In the deepest reaches of the networks' tunnels, the order of the day is utter blackness. The plants and the animals are all eerily similar - they are either white or translucent. The animals are not just blind - they long ago lost their eyes altogether. The plants rely almost entirely upon the consumption of biological detritus that falls to them from above, or they feed off thermo-chemical processes that emanate from deep in the planet's core.
Fluorescent Caverns
But within 50 meters-or-so of the surface, the world of the Ontorlands is stunning for its light and its visual displays. This is because bioluminescence rules the day as a key survival strategy. Glowing algae pulsate through the waters. Animals deploy their innate lighting for mating and basic communication. Mosses secrete pulsing pools of light. Explorers have reported being able to sit by an underground tributary and read their own handwritten notes. The fluorescent hues often skew towards purples, blues, and pinks.
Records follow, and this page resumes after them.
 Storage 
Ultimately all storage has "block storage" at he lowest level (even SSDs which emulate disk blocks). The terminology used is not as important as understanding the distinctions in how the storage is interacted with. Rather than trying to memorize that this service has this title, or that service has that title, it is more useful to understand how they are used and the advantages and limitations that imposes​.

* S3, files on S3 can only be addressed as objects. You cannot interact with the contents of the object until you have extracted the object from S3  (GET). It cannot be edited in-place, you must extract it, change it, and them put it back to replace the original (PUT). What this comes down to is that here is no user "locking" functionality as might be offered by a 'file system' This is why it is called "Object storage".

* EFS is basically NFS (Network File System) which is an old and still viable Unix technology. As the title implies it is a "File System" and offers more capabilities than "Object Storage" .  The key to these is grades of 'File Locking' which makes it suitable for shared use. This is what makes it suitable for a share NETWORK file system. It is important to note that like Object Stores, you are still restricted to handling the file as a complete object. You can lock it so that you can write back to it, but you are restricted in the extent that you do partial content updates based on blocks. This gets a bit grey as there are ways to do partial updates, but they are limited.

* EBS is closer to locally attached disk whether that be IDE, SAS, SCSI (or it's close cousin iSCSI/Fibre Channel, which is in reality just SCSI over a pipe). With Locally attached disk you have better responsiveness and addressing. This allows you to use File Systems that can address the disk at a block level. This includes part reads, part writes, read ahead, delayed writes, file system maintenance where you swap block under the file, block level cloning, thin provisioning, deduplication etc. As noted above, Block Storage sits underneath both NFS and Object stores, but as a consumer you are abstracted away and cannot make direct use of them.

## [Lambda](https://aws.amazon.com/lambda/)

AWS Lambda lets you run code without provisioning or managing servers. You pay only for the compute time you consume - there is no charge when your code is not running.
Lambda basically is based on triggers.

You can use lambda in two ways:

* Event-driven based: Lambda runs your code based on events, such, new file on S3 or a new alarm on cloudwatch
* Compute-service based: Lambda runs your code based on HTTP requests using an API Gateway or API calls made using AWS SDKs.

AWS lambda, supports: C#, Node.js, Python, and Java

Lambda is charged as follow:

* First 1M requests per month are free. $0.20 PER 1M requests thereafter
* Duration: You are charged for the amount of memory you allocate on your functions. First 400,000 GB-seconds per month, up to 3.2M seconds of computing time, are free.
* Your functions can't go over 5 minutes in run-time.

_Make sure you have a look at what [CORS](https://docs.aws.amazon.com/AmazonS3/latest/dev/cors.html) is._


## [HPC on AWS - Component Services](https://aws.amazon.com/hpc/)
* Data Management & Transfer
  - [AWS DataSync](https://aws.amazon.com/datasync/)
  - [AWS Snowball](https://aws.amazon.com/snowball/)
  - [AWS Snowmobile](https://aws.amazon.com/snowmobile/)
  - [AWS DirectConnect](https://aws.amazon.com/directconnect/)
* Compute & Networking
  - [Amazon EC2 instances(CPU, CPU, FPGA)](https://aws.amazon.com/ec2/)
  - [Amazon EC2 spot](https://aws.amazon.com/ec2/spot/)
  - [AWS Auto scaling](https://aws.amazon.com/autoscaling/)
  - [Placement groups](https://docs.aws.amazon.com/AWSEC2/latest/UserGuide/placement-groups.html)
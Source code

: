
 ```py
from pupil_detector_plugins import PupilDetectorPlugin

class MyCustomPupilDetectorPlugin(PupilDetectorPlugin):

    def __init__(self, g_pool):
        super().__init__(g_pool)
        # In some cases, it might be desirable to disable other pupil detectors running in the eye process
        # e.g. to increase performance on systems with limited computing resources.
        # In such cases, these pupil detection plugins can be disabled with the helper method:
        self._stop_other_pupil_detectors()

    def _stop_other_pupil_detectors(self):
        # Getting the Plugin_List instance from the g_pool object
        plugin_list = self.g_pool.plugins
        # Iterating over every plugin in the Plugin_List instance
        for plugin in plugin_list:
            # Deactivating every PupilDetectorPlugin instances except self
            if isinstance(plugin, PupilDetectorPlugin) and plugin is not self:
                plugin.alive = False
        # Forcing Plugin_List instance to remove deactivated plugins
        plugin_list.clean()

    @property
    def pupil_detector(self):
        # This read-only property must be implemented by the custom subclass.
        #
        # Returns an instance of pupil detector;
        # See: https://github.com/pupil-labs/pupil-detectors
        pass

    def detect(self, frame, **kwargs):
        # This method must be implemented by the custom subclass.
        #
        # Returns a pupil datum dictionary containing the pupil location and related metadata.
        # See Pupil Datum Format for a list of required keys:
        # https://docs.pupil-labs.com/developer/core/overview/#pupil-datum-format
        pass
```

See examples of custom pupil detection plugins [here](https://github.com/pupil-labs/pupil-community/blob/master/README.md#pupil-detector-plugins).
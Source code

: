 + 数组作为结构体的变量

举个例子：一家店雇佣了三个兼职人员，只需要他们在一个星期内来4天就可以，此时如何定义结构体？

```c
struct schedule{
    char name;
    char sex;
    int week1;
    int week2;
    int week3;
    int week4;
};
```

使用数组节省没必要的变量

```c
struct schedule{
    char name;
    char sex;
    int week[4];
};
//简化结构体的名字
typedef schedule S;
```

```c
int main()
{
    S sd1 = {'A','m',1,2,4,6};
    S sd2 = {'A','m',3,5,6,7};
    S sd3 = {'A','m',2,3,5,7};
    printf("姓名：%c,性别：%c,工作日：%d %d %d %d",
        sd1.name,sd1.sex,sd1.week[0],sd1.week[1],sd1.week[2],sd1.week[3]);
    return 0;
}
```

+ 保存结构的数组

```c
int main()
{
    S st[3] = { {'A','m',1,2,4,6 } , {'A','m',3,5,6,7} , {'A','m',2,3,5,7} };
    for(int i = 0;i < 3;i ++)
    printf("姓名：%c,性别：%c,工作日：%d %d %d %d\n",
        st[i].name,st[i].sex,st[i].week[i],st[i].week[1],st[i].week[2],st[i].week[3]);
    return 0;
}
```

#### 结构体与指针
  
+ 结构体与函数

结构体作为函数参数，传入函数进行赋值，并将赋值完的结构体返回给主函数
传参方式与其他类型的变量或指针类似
This luminescent signature also makes the Ontorlands conspicuous in the nighttime forests throughout Excilior. The portals leading to the subterranean realm are typically easier to spot at night because of the faint glow of the pulsing life that resides deep below.
Natural Resources
T
here are many natural resources gleaned from the Onterlands. The simplest would be water. Although rain falls plentifully above ground, the portals to the Onterlands can serve as easy collection points for freshwater.
Wicked Weeds
The caves also serve as an invaluable source of exotic algae, mosses, fungi, and some fauna. Although the surface is replete with a myriad of species, there are many more varieties that can only be harvested below ground. Most of these crops are poorly understood. In fact, many of them can only be properly identified by the wisest of and most experienced cognoscenti. What looks like a life-saving root to a novice in the Onterlands can turn out to be a vicious poison once consumed. Nevertheless, the "magic" of the Onterlands' resources has kept thousands - some of them being sage cognoscenti, but many more being pure novices - ranging into the caves for millennia. In fact, a pilgrimage to the subterranean realm is often the last, desperate journey undertaken by those afflicted with chronic, fatal diseases who have exhausted all "traditional" approaches to a cure. These pitiful souls rarely meet a satisfying end - unless "satisfying" is being judged from the perspective of a hungry krawlr.
Nocterns
Some Onterlands regions are so vast that, inevitably, human populations came to take up permanent residence within them. Although these populations are only loosely connected, they are viewed, on "the surface", as a unified culture - the Nocterns. While it is entirely unfair to lump them all together, as a group, the Nocterns are easily one of the most feared and loathed civilizations on the entire planet. They are spoken of as boogeymen. They are used as cautionary tales to scare oplander children into (supposedly) moral behavior. They are killed for sport. A thousand fantastical and ridiculous legends are attributed to them. Just as they live in a subterranean society, they are viewed, by almost all of the oplanders, as being subhuman.